* [Problem] From the entries that follow, copy each line containing the word "media".

=== Data extract ===

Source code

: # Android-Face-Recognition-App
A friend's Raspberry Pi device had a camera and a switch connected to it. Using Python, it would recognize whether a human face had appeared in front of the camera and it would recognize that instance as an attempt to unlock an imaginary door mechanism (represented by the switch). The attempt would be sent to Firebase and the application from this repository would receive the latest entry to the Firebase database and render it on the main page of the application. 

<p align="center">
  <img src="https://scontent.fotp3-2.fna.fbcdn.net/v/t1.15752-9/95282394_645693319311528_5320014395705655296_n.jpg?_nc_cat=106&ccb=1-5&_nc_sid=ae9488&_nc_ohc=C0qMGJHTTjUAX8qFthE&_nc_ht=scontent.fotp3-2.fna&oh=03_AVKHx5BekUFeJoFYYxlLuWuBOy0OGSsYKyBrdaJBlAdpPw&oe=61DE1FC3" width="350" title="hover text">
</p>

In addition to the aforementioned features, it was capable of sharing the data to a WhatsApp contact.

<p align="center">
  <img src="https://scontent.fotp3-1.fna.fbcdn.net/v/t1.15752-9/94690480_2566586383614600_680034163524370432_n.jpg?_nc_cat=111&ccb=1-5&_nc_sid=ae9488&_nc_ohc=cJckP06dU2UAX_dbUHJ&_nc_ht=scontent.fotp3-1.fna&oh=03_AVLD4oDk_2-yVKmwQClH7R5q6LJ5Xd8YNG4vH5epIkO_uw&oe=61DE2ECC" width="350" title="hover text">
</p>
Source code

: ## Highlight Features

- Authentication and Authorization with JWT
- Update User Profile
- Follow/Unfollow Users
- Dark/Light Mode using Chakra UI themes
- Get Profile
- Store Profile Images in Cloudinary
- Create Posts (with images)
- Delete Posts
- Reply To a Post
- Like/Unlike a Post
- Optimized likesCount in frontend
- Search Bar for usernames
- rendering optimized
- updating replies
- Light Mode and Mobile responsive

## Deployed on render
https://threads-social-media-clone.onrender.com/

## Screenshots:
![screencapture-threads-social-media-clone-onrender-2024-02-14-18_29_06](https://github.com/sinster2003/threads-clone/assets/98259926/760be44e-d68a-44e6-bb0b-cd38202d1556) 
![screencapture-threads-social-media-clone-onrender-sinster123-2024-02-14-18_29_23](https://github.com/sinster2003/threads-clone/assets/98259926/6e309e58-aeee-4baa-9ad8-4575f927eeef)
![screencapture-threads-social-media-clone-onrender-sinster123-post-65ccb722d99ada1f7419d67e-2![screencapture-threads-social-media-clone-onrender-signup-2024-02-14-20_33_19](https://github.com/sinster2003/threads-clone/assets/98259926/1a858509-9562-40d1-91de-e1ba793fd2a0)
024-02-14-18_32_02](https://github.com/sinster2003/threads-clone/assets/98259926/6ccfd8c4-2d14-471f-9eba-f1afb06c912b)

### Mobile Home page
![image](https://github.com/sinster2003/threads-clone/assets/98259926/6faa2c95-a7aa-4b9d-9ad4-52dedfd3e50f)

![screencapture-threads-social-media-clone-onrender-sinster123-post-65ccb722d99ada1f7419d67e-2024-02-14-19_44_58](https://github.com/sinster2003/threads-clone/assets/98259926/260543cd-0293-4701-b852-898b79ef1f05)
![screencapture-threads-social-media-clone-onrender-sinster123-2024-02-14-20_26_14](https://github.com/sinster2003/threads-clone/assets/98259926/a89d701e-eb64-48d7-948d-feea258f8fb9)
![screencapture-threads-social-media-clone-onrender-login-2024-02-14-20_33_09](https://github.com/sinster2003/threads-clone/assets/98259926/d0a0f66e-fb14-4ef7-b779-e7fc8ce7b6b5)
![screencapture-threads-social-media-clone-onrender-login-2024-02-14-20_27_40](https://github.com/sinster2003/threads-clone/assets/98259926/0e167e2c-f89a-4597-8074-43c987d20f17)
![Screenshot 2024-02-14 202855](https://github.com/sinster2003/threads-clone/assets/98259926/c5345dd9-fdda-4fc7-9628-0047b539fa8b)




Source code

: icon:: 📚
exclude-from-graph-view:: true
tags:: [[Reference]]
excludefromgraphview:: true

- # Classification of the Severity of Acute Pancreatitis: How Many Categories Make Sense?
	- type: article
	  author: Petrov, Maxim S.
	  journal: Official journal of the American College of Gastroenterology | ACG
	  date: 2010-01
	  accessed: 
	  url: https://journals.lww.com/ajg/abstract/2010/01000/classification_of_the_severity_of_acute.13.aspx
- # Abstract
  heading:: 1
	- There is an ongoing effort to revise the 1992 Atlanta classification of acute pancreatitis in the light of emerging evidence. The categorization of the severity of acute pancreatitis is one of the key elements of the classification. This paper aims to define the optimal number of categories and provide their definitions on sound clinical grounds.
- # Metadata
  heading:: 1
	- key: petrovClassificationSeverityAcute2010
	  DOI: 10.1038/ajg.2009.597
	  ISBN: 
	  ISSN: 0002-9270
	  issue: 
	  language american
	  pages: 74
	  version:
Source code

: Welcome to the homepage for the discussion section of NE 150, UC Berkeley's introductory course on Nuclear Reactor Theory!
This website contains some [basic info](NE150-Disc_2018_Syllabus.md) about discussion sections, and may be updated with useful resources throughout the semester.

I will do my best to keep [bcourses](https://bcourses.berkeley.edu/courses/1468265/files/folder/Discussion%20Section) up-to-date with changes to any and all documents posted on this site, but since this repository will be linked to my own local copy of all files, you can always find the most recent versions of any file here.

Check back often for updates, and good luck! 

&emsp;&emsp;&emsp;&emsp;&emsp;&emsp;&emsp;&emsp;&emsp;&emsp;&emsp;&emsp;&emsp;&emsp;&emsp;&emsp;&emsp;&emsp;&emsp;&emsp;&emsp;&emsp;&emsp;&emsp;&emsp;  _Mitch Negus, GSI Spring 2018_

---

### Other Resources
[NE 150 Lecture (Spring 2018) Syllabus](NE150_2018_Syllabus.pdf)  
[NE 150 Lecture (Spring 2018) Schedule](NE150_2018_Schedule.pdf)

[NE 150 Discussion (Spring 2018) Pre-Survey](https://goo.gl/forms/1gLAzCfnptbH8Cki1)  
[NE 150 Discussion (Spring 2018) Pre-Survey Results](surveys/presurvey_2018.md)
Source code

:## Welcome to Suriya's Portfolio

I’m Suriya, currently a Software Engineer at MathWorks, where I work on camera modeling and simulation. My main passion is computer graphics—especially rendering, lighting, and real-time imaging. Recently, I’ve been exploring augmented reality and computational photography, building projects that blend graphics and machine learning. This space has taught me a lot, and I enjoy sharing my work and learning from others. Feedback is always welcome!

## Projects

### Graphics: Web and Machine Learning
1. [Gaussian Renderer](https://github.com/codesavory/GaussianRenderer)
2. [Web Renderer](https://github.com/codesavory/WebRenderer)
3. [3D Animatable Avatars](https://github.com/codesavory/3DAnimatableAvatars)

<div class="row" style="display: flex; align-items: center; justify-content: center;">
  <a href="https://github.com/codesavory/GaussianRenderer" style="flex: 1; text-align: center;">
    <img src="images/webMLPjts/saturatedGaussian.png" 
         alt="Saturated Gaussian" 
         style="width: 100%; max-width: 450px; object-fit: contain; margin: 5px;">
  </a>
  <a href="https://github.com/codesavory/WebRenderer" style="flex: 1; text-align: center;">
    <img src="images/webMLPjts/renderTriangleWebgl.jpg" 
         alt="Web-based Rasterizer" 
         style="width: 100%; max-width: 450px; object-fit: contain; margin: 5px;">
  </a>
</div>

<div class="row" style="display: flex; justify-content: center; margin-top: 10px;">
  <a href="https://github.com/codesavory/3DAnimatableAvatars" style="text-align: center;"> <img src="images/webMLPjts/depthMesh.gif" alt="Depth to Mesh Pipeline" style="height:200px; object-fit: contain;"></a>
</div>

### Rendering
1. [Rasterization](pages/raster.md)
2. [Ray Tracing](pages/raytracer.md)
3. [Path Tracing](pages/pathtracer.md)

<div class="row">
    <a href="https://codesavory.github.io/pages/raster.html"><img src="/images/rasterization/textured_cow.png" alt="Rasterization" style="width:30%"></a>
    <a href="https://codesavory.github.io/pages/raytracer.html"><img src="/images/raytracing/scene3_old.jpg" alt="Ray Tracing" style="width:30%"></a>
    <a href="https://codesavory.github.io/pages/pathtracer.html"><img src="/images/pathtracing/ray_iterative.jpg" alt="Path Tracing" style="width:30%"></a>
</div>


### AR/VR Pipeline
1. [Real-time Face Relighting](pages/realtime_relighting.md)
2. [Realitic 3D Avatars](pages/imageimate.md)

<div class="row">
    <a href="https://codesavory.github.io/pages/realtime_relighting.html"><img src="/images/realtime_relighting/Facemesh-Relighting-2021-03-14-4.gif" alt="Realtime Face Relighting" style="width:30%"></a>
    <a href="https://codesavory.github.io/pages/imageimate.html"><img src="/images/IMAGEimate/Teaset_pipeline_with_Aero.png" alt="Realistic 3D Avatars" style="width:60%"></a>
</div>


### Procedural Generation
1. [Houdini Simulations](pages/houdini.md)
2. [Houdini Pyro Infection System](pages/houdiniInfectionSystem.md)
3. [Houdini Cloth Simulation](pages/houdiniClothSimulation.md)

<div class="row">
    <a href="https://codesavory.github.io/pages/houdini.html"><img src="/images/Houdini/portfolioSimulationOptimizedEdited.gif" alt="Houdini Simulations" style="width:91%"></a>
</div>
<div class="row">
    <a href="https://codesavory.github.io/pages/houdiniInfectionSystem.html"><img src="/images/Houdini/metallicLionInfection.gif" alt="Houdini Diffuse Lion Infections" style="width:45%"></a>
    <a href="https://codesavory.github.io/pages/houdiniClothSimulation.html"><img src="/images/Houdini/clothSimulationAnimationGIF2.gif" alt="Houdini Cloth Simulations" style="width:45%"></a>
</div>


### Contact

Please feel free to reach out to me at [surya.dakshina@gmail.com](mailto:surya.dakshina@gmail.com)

===

* [Solution to the problem]
https://threads-social-media-clone.onrender.com/
![screencapture-threads-social-media-clone-onrender-2024-02-14-18_29_06](https://github.com/sinster2003/threads-clone/assets/98259926/760be44e-d68a-44e6-bb0b-cd38202d1556) 
![screencapture-threads-social-media-clone-onrender-sinster123-2024-02-14-18_29_23](https://github.com/sinster2003/threads-clone/assets/98259926/6e309e58-aeee-4baa-9ad8-4575f927eeef)
![screencapture-threads-social-media-clone-onrender-sinster123-post-65ccb722d99ada1f7419d67e-2![screencapture-threads-social-media-clone-onrender-signup-2024-02-14-20_33_19](https://github.com/sinster2003/threads-clone/assets/98259926/1a858509-9562-40d1-91de-e1ba793fd2a0)
![screencapture-threads-social-media-clone-onrender-sinster123-post-65ccb722d99ada1f7419d67e-2024-02-14-19_44_58](https://github.com/sinster2003/threads-clone/assets/98259926/260543cd-0293-4701-b852-898b79ef1f05)
![screencapture-threads-social-media-clone-onrender-sinster123-2024-02-14-20_26_14](https://github.com/sinster2003/threads-clone/assets/98259926/a89d701e-eb64-48d7-948d-feea258f8fb9)
![screencapture-threads-social-media-clone-onrender-login-2024-02-14-20_33_09](https://github.com/sinster2003/threads-clone/assets/98259926/d0a0f66e-fb14-4ef7-b779-e7fc8ce7b6b5)
![screencapture-threads-social-media-clone-onrender-login-2024-02-14-20_27_40](https://github.com/sinster2003/threads-clone/assets/98259926/0e167e2c-f89a-4597-8074-43c987d20f17)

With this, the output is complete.